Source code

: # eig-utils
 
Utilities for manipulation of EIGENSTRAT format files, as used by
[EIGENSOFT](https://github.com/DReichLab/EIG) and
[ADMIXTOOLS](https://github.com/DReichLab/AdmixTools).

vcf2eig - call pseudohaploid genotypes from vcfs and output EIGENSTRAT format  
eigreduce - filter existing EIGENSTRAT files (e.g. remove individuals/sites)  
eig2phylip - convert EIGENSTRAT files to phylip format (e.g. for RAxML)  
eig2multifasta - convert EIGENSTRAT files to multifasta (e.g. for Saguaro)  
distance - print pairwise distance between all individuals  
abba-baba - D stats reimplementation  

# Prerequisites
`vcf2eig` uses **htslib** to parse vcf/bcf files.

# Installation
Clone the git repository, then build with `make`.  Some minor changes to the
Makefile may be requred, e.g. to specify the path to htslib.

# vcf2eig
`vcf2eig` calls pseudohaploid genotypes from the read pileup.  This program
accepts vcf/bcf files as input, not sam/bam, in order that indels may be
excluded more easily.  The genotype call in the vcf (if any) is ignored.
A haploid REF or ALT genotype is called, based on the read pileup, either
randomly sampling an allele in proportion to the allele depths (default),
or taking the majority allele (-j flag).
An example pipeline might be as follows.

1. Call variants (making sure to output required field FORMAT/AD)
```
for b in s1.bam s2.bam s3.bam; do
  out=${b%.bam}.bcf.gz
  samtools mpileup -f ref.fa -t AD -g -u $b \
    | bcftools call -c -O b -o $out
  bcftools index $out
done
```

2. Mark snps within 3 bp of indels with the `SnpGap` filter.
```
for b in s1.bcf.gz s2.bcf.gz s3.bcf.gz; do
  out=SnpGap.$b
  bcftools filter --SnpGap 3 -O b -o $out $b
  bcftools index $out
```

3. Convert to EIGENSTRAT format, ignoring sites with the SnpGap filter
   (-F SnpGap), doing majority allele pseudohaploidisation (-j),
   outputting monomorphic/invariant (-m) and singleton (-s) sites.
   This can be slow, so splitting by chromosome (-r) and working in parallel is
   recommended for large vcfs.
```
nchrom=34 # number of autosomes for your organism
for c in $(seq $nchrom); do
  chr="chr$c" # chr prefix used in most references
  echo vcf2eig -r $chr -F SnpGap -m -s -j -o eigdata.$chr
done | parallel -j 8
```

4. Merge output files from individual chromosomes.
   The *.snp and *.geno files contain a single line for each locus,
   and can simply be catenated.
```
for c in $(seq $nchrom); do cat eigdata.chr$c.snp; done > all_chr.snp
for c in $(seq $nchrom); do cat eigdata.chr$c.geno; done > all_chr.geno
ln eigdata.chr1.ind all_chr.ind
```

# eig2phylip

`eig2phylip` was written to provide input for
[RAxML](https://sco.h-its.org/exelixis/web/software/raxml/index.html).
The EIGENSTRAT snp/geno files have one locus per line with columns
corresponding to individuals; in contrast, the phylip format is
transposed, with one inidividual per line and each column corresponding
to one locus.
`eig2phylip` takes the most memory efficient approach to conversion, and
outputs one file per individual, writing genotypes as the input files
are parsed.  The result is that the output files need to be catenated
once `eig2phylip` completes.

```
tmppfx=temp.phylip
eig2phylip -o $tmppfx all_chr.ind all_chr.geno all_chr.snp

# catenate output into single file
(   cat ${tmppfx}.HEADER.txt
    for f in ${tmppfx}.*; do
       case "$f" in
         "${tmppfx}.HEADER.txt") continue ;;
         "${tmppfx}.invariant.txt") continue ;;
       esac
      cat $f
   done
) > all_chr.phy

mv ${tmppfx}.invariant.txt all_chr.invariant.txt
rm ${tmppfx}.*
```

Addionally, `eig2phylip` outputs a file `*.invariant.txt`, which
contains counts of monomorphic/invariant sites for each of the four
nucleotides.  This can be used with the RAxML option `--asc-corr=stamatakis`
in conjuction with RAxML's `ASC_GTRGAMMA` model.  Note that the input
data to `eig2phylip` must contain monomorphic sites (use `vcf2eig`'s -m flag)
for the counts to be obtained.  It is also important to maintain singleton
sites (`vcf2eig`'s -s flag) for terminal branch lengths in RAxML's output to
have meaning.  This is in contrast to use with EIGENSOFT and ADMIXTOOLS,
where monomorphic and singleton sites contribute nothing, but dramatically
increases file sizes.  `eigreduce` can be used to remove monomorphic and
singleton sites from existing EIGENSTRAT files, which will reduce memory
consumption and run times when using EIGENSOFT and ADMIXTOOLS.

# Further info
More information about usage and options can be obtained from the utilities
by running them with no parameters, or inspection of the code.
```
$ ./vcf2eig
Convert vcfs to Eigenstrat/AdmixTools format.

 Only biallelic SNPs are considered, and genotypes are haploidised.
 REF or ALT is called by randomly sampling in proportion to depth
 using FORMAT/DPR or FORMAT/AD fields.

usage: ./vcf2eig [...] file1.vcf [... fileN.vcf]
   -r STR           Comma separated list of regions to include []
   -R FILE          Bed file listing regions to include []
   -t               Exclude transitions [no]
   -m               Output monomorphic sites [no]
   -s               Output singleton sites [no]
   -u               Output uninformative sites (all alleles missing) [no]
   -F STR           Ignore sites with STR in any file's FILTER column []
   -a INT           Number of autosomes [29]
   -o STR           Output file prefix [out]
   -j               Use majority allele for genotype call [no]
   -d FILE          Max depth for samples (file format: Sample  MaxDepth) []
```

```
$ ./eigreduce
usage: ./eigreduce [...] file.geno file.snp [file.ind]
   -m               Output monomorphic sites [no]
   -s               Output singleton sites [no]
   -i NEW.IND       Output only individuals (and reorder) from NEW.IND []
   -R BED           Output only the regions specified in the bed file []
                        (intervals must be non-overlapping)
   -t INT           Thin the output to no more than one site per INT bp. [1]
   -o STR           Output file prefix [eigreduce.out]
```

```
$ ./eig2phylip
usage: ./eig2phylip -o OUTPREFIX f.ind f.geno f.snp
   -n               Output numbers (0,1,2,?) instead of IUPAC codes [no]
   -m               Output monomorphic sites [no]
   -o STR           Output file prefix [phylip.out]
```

□ □ □

_WORK TO COMPLETE_
For this exercise, output all the data exactly as shown above.

_ANSWER TO THE EXERCISE_
Source code

: # eig-utils
 
Utilities for manipulation of EIGENSTRAT format files, as used by
[EIGENSOFT](https://github.com/DReichLab/EIG) and
[ADMIXTOOLS](https://github.com/DReichLab/AdmixTools).

vcf2eig - call pseudohaploid genotypes from vcfs and output EIGENSTRAT format  
eigreduce - filter existing EIGENSTRAT files (e.g. remove individuals/sites)  
eig2phylip - convert EIGENSTRAT files to phylip format (e.g. for RAxML)  
eig2multifasta - convert EIGENSTRAT files to multifasta (e.g. for Saguaro)  
distance - print pairwise distance between all individuals  
abba-baba - D stats reimplementation  

# Prerequisites
`vcf2eig` uses **htslib** to parse vcf/bcf files.

# Installation
Clone the git repository, then build with `make`.  Some minor changes to the
Makefile may be requred, e.g. to specify the path to htslib.

# vcf2eig
`vcf2eig` calls pseudohaploid genotypes from the read pileup.  This program
accepts vcf/bcf files as input, not sam/bam, in order that indels may be
excluded more easily.  The genotype call in the vcf (if any) is ignored.
A haploid REF or ALT genotype is called, based on the read pileup, either
randomly sampling an allele in proportion to the allele depths (default),
or taking the majority allele (-j flag).
An example pipeline might be as follows.

1. Call variants (making sure to output required field FORMAT/AD)
```
for b in s1.bam s2.bam s3.bam; do
  out=${b%.bam}.bcf.gz
  samtools mpileup -f ref.fa -t AD -g -u $b \
    | bcftools call -c -O b -o $out
  bcftools index $out
done
```

2. Mark snps within 3 bp of indels with the `SnpGap` filter.
```
for b in s1.bcf.gz s2.bcf.gz s3.bcf.gz; do
  out=SnpGap.$b
  bcftools filter --SnpGap 3 -O b -o $out $b
  bcftools index $out
```

3. Convert to EIGENSTRAT format, ignoring sites with the SnpGap filter
   (-F SnpGap), doing majority allele pseudohaploidisation (-j),
   outputting monomorphic/invariant (-m) and singleton (-s) sites.
   This can be slow, so splitting by chromosome (-r) and working in parallel is
   recommended for large vcfs.
```
nchrom=34 # number of autosomes for your organism
for c in $(seq $nchrom); do
  chr="chr$c" # chr prefix used in most references
  echo vcf2eig -r $chr -F SnpGap -m -s -j -o eigdata.$chr
done | parallel -j 8
```

4. Merge output files from individual chromosomes.
   The *.snp and *.geno files contain a single line for each locus,
   and can simply be catenated.
```
for c in $(seq $nchrom); do cat eigdata.chr$c.snp; done > all_chr.snp
for c in $(seq $nchrom); do cat eigdata.chr$c.geno; done > all_chr.geno
ln eigdata.chr1.ind all_chr.ind
```

# eig2phylip

`eig2phylip` was written to provide input for
[RAxML](https://sco.h-its.org/exelixis/web/software/raxml/index.html).
The EIGENSTRAT snp/geno files have one locus per line with columns
corresponding to individuals; in contrast, the phylip format is
transposed, with one inidividual per line and each column corresponding
to one locus.
`eig2phylip` takes the most memory efficient approach to conversion, and
outputs one file per individual, writing genotypes as the input files
are parsed.  The result is that the output files need to be catenated
once `eig2phylip` completes.

```
tmppfx=temp.phylip
eig2phylip -o $tmppfx all_chr.ind all_chr.geno all_chr.snp

# catenate output into single file
(   cat ${tmppfx}.HEADER.txt
    for f in ${tmppfx}.*; do
       case "$f" in
         "${tmppfx}.HEADER.txt") continue ;;
         "${tmppfx}.invariant.txt") continue ;;
       esac
      cat $f
   done
) > all_chr.phy

mv ${tmppfx}.invariant.txt all_chr.invariant.txt
rm ${tmppfx}.*
```

Addionally, `eig2phylip` outputs a file `*.invariant.txt`, which
contains counts of monomorphic/invariant sites for each of the four
nucleotides.  This can be used with the RAxML option `--asc-corr=stamatakis`
in conjuction with RAxML's `ASC_GTRGAMMA` model.  Note that the input
data to `eig2phylip` must contain monomorphic sites (use `vcf2eig`'s -m flag)
for the counts to be obtained.  It is also important to maintain singleton
sites (`vcf2eig`'s -s flag) for terminal branch lengths in RAxML's output to
have meaning.  This is in contrast to use with EIGENSOFT and ADMIXTOOLS,
where monomorphic and singleton sites contribute nothing, but dramatically
increases file sizes.  `eigreduce` can be used to remove monomorphic and
singleton sites from existing EIGENSTRAT files, which will reduce memory
consumption and run times when using EIGENSOFT and ADMIXTOOLS.

# Further info
More information about usage and options can be obtained from the utilities
by running them with no parameters, or inspection of the code.
```
$ ./vcf2eig
Convert vcfs to Eigenstrat/AdmixTools format.

 Only biallelic SNPs are considered, and genotypes are haploidised.
 REF or ALT is called by randomly sampling in proportion to depth
 using FORMAT/DPR or FORMAT/AD fields.

usage: ./vcf2eig [...] file1.vcf [... fileN.vcf]
   -r STR           Comma separated list of regions to include []
   -R FILE          Bed file listing regions to include []
   -t               Exclude transitions [no]
   -m               Output monomorphic sites [no]
   -s               Output singleton sites [no]
   -u               Output uninformative sites (all alleles missing) [no]
   -F STR           Ignore sites with STR in any file's FILTER column []
   -a INT           Number of autosomes [29]
   -o STR           Output file prefix [out]
   -j               Use majority allele for genotype call [no]
   -d FILE          Max depth for samples (file format: Sample  MaxDepth) []
```

```
$ ./eigreduce
usage: ./eigreduce [...] file.geno file.snp [file.ind]
   -m               Output monomorphic sites [no]
   -s               Output singleton sites [no]
   -i NEW.IND       Output only individuals (and reorder) from NEW.IND []
   -R BED           Output only the regions specified in the bed file []
                        (intervals must be non-overlapping)
   -t INT           Thin the output to no more than one site per INT bp. [1]
   -o STR           Output file prefix [eigreduce.out]
```

```
$ ./eig2phylip
usage: ./eig2phylip -o OUTPREFIX f.ind f.geno f.snp
   -n               Output numbers (0,1,2,?) instead of IUPAC codes [no]
   -m               Output monomorphic sites [no]
   -o STR           Output file prefix [phylip.out]
```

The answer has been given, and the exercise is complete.